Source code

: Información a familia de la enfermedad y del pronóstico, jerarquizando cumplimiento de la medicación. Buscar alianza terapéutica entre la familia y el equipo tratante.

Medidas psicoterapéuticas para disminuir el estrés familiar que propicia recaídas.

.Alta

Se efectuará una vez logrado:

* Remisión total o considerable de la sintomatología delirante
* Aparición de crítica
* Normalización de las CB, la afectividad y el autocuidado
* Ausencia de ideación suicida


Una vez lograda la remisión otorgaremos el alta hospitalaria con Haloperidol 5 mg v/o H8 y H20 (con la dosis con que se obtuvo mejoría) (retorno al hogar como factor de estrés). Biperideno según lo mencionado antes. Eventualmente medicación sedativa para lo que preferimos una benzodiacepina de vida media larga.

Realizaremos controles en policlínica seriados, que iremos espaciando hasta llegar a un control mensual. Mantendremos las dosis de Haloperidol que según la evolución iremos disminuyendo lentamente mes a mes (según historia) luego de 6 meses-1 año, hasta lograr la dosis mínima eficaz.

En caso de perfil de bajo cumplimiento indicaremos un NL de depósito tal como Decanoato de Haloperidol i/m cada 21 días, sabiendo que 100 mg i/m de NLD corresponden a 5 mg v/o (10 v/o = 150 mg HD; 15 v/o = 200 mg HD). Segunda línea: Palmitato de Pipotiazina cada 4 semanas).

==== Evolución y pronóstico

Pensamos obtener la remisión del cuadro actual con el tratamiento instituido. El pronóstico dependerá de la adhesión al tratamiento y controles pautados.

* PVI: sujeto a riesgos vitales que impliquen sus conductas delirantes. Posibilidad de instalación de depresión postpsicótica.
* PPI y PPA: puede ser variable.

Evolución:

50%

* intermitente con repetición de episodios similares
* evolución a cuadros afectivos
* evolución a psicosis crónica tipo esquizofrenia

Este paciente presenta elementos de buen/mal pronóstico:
---
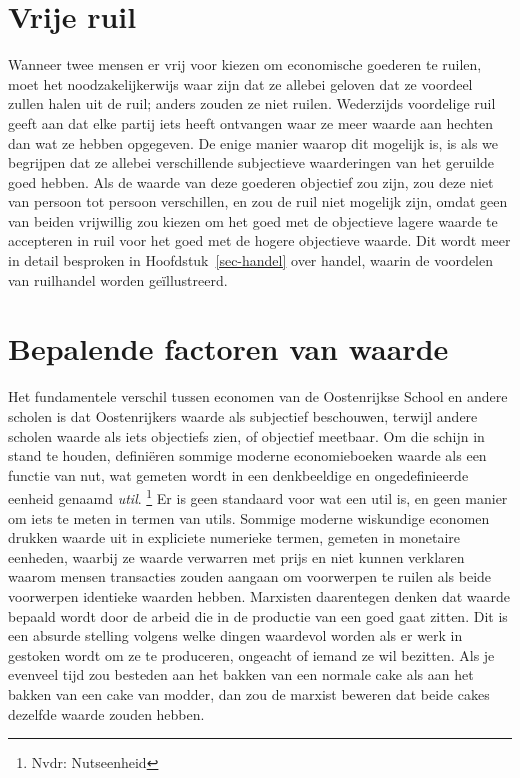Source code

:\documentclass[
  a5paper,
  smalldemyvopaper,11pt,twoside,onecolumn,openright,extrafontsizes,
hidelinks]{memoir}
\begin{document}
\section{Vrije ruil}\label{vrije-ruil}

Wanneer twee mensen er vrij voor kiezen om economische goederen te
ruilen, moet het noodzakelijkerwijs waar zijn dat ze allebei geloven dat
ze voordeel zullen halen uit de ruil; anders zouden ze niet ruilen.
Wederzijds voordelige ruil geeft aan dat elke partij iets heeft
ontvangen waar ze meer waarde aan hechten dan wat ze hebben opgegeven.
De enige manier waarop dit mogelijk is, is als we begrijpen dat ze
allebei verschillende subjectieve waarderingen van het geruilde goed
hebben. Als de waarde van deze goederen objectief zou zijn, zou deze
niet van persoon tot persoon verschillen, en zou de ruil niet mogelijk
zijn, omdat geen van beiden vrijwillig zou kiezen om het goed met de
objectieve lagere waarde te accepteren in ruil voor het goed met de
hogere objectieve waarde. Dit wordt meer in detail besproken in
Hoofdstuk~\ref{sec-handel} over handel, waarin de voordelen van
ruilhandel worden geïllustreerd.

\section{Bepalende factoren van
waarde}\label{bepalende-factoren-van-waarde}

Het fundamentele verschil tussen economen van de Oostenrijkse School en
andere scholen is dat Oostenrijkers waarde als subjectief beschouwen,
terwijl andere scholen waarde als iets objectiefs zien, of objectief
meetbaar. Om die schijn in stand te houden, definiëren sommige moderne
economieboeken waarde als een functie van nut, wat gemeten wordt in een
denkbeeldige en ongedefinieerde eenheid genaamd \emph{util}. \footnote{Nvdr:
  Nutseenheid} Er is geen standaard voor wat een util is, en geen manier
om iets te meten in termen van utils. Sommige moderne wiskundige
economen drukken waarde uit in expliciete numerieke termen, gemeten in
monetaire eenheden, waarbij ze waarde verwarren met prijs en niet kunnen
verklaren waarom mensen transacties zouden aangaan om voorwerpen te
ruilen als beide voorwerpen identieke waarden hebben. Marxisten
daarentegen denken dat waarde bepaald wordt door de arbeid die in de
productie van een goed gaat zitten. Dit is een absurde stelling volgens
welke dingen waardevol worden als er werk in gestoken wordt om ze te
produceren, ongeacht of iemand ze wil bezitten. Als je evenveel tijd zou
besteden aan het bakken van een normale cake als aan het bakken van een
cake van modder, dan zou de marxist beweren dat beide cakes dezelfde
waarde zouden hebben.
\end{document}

Work task -
Using the listing above, copy exactly the line that contains "puede ser variable.", the line that contains "Este paciente presenta", and each line that falls between them.

Response area -
* PPI y PPA: puede ser variable.

Evolución:

50%

* intermitente con repetición de episodios similares
* evolución a cuadros afectivos
* evolución a psicosis crónica tipo esquizofrenia

Este paciente presenta elementos de buen/mal pronóstico:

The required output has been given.